On 26 Nov 2007, at 15:15, Henning Thielemann wrote:

> On Thu, 4 Oct 2007, Don Stewart wrote:
>> The Haskell website has the rather strange motivational text:
>>    Haskell is a general purpose, purely functional programming  
>> language
>>    featuring static typing, higher order functions, polymorphism,  
>> type
>>    classes, and monadic effects. Haskell compilers are freely  
>> available
>>    for almost any computer.
> To continue an old thread: What about turning the strange words like
> 'monadic effects' into links to glossary articles?
> Btw. where is 'lazy' ?

I believe the point of this discussion was that anyone reading the  
Haskell webpage will currently get about as far as "featuring static  
typing", and go "this is all very nice, but what exactly does this  
language do for me?  Why should I use it?".  Take for example what the  
python website says:

Python is a dynamic object-oriented programming language that can be  
used for many kinds of software development. It offers strong support  
for integration with other languages and tools, comes with extensive  
standard libraries, and can be learned in a few days. Many Python  
programmers report substantial productivity gains and feel the  
language encourages the development of higher quality, more  
maintainable code.

People can instantly go "great, lots of kinds of development, it may  
work for me; good integration with other languages, that'll be really  
good for working with my existing codebase; extensive standard  
libraries, excellent, I shouldn't have problems with finding the  
functions I need; can be learned in a few days, excellent, won't need  
to pay much to train the monkeys; high quality maintainable code,  
that's really good, that'll save me a bundle later".
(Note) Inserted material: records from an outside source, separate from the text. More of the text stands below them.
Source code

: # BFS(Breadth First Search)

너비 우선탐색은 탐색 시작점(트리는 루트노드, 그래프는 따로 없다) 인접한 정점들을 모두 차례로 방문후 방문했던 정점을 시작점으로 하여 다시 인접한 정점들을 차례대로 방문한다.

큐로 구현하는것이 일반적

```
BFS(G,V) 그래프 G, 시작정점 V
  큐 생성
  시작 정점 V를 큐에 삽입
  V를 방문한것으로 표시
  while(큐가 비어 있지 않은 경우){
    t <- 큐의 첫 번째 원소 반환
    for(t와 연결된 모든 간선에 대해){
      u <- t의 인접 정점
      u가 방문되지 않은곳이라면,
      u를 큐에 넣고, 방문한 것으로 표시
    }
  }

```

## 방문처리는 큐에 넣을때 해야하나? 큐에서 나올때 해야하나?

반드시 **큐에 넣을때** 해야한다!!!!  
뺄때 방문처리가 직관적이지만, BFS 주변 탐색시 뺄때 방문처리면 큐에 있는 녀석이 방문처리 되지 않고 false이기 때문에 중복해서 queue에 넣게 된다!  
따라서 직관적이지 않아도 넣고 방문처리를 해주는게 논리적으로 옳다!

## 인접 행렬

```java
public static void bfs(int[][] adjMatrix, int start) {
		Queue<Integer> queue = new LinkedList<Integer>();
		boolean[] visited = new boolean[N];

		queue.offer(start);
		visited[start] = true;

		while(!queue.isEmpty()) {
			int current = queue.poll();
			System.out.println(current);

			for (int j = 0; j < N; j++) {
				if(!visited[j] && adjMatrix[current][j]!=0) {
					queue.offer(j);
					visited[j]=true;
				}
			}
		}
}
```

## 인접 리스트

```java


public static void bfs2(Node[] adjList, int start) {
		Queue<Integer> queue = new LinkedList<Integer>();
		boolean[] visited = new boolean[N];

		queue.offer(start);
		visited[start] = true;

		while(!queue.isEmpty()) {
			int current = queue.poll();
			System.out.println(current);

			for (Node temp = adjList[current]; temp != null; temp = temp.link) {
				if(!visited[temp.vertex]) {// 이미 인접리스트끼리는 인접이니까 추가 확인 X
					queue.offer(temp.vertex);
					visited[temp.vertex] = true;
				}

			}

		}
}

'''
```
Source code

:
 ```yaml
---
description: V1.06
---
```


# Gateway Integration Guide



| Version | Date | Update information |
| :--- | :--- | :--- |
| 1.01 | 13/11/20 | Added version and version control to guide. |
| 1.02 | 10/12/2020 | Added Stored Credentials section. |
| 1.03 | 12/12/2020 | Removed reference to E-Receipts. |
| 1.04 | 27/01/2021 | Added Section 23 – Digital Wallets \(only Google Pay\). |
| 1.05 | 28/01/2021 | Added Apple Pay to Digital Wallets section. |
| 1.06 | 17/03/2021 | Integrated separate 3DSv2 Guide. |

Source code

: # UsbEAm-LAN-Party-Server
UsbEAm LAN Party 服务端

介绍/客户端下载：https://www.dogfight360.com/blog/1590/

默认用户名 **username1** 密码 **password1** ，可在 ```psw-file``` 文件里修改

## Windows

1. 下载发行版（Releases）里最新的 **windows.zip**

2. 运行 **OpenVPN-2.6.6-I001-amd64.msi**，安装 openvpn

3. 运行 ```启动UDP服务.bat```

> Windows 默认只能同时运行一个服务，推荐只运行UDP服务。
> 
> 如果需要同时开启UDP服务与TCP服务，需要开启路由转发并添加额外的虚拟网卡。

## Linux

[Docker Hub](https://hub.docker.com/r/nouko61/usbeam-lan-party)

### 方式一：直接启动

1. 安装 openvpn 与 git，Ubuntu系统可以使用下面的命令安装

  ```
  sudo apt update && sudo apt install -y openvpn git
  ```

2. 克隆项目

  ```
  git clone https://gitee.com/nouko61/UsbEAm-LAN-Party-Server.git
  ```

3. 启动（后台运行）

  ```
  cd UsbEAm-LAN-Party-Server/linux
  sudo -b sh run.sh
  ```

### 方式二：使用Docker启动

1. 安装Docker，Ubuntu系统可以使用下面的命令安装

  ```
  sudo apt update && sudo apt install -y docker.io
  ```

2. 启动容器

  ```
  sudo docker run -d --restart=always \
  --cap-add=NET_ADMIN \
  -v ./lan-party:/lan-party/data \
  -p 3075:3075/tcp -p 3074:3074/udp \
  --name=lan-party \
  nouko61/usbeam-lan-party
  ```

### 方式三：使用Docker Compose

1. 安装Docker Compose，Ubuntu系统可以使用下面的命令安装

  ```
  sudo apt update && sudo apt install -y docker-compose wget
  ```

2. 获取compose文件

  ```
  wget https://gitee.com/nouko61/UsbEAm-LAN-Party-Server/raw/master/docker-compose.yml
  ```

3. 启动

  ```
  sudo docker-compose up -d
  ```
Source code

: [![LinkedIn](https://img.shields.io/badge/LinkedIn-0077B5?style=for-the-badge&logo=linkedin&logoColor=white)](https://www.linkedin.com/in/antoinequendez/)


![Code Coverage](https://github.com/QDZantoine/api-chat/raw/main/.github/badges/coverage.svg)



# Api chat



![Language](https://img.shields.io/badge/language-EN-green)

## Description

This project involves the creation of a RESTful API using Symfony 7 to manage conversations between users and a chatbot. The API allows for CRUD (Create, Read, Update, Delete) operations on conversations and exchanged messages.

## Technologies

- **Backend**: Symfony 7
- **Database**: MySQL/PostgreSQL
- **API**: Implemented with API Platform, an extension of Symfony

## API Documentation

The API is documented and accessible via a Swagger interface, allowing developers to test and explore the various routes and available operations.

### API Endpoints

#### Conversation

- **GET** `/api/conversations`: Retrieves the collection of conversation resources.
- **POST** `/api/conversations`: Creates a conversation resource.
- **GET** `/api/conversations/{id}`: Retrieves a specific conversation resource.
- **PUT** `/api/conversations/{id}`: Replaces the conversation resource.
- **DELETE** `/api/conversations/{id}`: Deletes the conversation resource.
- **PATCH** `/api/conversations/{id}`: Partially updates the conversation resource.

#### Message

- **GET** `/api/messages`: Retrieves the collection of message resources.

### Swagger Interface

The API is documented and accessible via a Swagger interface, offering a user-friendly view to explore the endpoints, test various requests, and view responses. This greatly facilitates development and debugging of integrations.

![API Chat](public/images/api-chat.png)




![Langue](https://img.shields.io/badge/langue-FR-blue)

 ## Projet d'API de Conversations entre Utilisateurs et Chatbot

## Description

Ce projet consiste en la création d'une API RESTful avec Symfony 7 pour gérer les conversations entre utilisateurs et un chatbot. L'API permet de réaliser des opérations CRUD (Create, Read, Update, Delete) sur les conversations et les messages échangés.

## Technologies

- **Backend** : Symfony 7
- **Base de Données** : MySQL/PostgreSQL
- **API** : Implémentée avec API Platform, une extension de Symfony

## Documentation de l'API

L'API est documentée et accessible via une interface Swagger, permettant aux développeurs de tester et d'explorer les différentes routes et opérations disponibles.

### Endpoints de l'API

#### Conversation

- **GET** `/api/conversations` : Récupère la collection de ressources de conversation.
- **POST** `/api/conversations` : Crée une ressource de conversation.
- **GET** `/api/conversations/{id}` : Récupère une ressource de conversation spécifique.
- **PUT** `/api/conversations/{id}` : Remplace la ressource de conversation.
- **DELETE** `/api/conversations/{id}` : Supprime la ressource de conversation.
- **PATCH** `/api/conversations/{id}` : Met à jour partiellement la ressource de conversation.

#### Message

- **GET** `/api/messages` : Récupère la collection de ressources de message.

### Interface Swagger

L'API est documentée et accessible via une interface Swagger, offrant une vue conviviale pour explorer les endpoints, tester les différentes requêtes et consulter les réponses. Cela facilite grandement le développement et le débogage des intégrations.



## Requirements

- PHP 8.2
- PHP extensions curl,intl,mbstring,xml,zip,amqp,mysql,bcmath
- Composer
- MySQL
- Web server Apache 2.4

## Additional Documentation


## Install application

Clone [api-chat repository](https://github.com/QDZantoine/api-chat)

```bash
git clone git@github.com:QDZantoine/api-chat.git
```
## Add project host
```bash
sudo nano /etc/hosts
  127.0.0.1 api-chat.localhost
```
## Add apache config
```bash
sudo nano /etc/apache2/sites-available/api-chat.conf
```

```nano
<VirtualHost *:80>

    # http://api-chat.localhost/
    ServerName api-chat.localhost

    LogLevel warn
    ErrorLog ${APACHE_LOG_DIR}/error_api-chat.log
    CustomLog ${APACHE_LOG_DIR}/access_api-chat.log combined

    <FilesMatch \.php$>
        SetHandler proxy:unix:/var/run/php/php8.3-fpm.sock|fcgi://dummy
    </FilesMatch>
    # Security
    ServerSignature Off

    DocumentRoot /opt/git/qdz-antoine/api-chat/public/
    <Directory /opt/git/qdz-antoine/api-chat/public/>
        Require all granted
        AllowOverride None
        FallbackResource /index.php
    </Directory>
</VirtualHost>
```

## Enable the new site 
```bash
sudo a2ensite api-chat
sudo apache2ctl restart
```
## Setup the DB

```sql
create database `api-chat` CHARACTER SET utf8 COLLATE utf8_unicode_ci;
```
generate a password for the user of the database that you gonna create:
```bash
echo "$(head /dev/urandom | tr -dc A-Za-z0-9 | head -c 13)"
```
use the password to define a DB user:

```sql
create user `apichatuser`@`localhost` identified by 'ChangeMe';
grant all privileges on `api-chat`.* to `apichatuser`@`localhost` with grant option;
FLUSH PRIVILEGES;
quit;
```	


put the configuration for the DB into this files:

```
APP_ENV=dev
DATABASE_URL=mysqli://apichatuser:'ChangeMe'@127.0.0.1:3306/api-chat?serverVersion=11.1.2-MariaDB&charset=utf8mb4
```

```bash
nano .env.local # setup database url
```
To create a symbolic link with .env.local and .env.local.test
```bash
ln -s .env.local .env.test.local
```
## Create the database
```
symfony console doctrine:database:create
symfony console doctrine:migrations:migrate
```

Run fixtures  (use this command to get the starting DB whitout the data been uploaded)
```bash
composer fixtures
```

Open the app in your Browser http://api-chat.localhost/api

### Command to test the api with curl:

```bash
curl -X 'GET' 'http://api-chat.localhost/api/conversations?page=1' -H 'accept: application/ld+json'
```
There's no such check list of "good stuff" with the Haskell slogan,  
instead, we've got a list of buzzwords, as bad as company webpages  
preaching that they offer "synergised solutions", but not actually  
telling anyone what they do.

Sorry this has turned into a bit of a rant.  I guess I should add  
something constructive.  I think the key points that we should mention  
about Haskell are:
• It's functional
• It can be used for a lot of problems, most prominently compiler  
building and highly mathematical problems
• There are freely available compilers that produce well optimised  
code competative with modern imperative lanugages (debian language  
shootout backs us up -- we use less memory and less CPU than C#  
amongst others)
• Higher orderness allows for removing large amounts of boiler plate  
code, significantly simplifying programs
• Static type checking gives us stronger guarentees about our  
program's behavior than most languages, while still providing a lot of  

Perhaps something like this:

Haskell is a functional programming language.  It can be used for lots  
of kinds of development, and is particularly strong for writing  
parsers and mathematical algorithms.  Freely available Haskell  
compilers can produce highly optimised code that is competative with  
modern imperative languages.  Several language features like Higher  
order functions and static type checking help to encourage and enforce  
good programming techniques, and weed out common bugs.